This multifaceted approach is a by-product of a democratic system that distributes power between various levels of government. This is a significant contributing factor that influences the implementation of policies and impacts our ability to respond to COVID-19. For example, mandatory mask policies have been implemented periodically over the past year by provincial governments, whereas travel restrictions were enforced by the federal government.
Public health interventions have direct and indirect impacts, reinforcing the importance of approaching health crises from a complexity lens. This allows us to predict cause and effect outcomes that stem from the health issue and employ adequate methods of solving diverse problems. Canada’s COVID-19 response represents a holistic approach that encompasses various strategies to target specific social domains.
Moving Forward from the COVID-19 Pandemic
Canada’s COVID-19 response resulted in several structural changes that were employed to preserve the health of communities and reduce virus transmission. Moving forward, many of these changes will be integrated into society as we develop an increased awareness of disease and accommodate for evolving public health measures. These transitions exemplify a systems thinking approach, and are rooted in diverse social domains.
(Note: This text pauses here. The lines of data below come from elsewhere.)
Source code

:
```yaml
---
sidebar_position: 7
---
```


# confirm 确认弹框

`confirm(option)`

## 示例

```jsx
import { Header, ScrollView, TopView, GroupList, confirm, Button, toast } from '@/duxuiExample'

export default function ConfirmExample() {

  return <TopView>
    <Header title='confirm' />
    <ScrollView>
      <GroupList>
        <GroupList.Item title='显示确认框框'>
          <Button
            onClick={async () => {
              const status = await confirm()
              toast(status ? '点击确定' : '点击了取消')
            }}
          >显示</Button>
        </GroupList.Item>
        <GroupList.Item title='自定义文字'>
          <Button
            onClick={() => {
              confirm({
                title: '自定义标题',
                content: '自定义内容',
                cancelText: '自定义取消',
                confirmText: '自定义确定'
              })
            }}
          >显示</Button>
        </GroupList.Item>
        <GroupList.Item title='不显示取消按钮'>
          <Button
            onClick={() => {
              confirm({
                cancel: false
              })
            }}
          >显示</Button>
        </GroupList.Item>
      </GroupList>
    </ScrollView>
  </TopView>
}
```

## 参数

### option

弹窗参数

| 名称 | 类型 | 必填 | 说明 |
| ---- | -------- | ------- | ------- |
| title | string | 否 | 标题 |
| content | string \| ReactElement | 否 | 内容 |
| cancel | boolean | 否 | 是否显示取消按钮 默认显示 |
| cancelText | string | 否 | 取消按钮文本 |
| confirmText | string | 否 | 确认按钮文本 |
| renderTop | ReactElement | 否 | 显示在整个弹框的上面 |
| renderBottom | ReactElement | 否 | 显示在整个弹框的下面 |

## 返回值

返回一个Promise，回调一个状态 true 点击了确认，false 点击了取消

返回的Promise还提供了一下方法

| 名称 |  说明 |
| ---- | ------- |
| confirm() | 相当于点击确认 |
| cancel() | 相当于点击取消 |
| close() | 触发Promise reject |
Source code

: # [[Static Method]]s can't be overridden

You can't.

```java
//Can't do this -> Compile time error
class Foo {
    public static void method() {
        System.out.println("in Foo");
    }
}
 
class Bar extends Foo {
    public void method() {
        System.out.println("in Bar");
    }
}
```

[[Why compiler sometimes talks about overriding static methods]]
Some developments may include:
- Reconfiguration of long-term care facilities, prisons, university residences, homeless shelters and other congregate living settings to accommodate for physical distancing and reduce the risk and susceptibility of infectious disease transmission
- Organizations permanently transitioning to a work from home model as businesses plan long-term changes to office structure and resource allocation
- Increased concern for environmental sustainability due to a surge in use of disposable masks, gloves, antibacterial cloths, and single-use plastics
- Changes in infrastructure to accommodate for the emphasis on hygiene practices, such as handwashing
- Modifications to retail businesses to support contactless payment, online ordering, and delivery
- Advancements within healthcare delivery, such as telemedicine, to reduce health disparities and barriers rooted within the social determinants of health
- Modifications to the airline industry due to changes in commercial air traffic and varying methods of travel
As we look ahead towards recovery from the pandemic, increased intersectoral collaboration will improve cohesion and connectedness amongst social domains in Canada. Although Canada’s COVID-19 response has proven that our country is extremely resilient and adaptable, we must shift our focus to areas of high impact, such as: economic stability, employment conditions, housing environments, healthcare delivery, education systems, and environmental sustainability. Leveraging complexity within public health interventions and reinforcing intersectoral collaboration will enable Canada to be better equipped to respond to future health crises.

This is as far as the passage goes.